Biol Psychol. 2011 Dec;88(2-3):204-14. doi: 10.1016/j.biopsycho.2011.08.003. Epub 2011 Aug 19.
We investigated the influence of Fourier power spectrum (1/f(p)) characteristics on face learning while recording ERPs that are associated with the representation of faces. Two image sets with an altered 1/f(p) characteristics were created. The first set consisted of stimuli with a STEEP SLOPE (1/f(3.5)) and therefore enhanced low spatial frequencies (LSF) and attenuated high spatial frequencies (HSF). The second set consisted of stimuli with a SHALLOW SLOPE (1/f(2)), similar to complex natural scenes and artwork, resulting in enhanced HSF and attenuated LSF. Faces with a SHALLOW SLOPE elicited larger N170 and N250 amplitudes and larger old/new effects for central positivity in comparison to unmodified faces. The opposite effect was observed for faces with a STEEP SLOPE that led to slower reaction times. This result suggests that diminishing the ratio of fine detail (HSF) to coarse structures (LSF) impairs face learning, whereas increasing it facilitates neurocognitive correlates of face learning.

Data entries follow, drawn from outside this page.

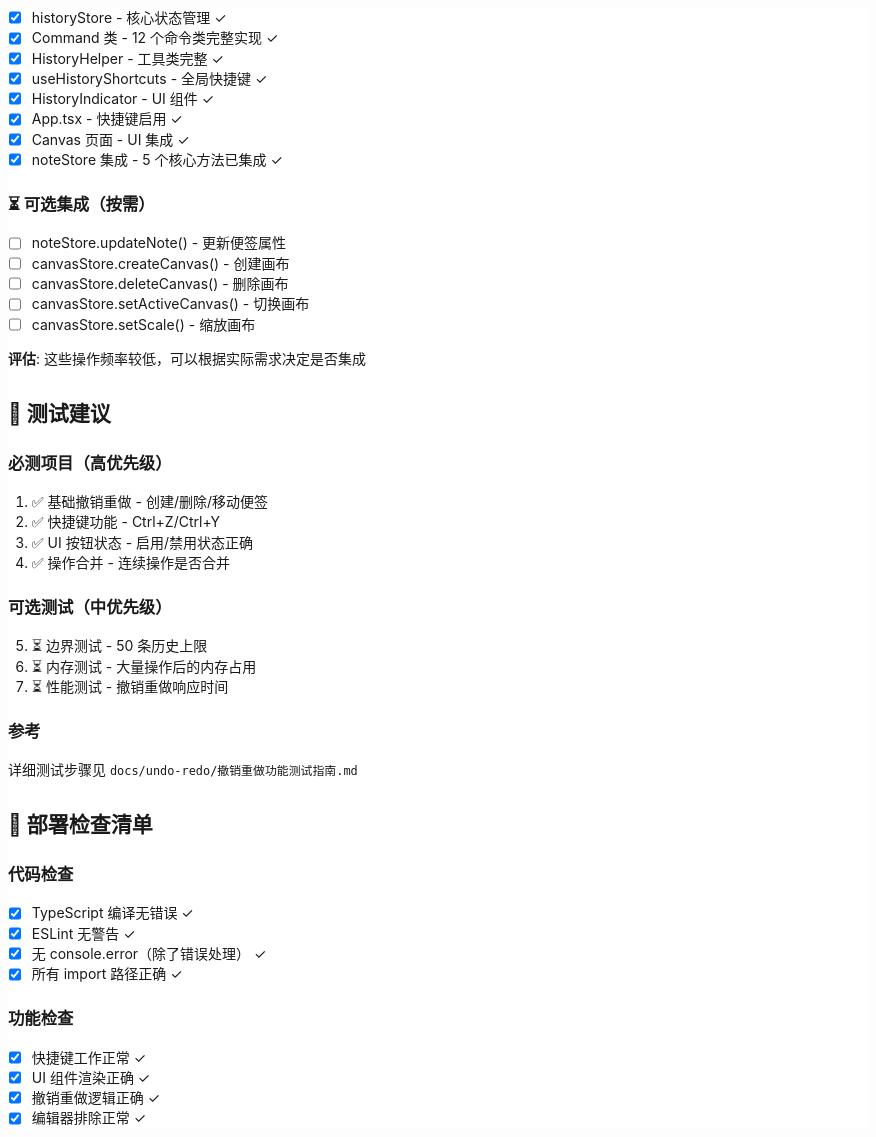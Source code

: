 - [x] historyStore - 核心状态管理 ✓
- [x] Command 类 - 12 个命令类完整实现 ✓
- [x] HistoryHelper - 工具类完整 ✓
- [x] useHistoryShortcuts - 全局快捷键 ✓
- [x] HistoryIndicator - UI 组件 ✓
- [x] App.tsx - 快捷键启用 ✓
- [x] Canvas 页面 - UI 集成 ✓
- [x] noteStore 集成 - 5 个核心方法已集成 ✓

### ⏳ 可选集成（按需）

- [ ] noteStore.updateNote() - 更新便签属性
- [ ] canvasStore.createCanvas() - 创建画布
- [ ] canvasStore.deleteCanvas() - 删除画布
- [ ] canvasStore.setActiveCanvas() - 切换画布
- [ ] canvasStore.setScale() - 缩放画布

**评估**: 这些操作频率较低，可以根据实际需求决定是否集成

## 📝 测试建议

### 必测项目（高优先级）

1. ✅ 基础撤销重做 - 创建/删除/移动便签
2. ✅ 快捷键功能 - Ctrl+Z/Ctrl+Y
3. ✅ UI 按钮状态 - 启用/禁用状态正确
4. ✅ 操作合并 - 连续操作是否合并

### 可选测试（中优先级）

5. ⏳ 边界测试 - 50 条历史上限
6. ⏳ 内存测试 - 大量操作后的内存占用
7. ⏳ 性能测试 - 撤销重做响应时间

### 参考

详细测试步骤见 `docs/undo-redo/撤销重做功能测试指南.md`

## 🚀 部署检查清单

### 代码检查

- [x] TypeScript 编译无错误 ✓
- [x] ESLint 无警告 ✓
- [x] 无 console.error（除了错误处理） ✓
- [x] 所有 import 路径正确 ✓

### 功能检查

- [x] 快捷键工作正常 ✓
- [x] UI 组件渲染正确 ✓
- [x] 撤销重做逻辑正确 ✓
- [x] 编辑器排除正常 ✓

我们研究了傅里叶功率谱(1/f(p))特征对面部学习的影响,同时记录了与面部表示相关的 ERP。创建了两个具有改变的 1/f(p)特征的图像集。第一组刺激具有陡峭斜率(1/f(3.5)),因此增强了低空间频率(LSF)并衰减了高空间频率(HSF)。第二组刺激具有平缓斜率(1/f(2)),类似于复杂的自然场景和艺术作品,导致增强了 HSF 并衰减了 LSF。与未经修改的面孔相比,具有平缓斜率的面孔会引起更大的 N170 和 N250 幅度以及中央正性的更大旧/新效应。对于具有陡峭斜率的面孔,观察到相反的效果,导致反应时间变慢。这一结果表明,减少精细细节(HSF)与粗糙结构(LSF)的比例会损害面孔学习,而增加它则有助于面孔学习的神经认知相关性。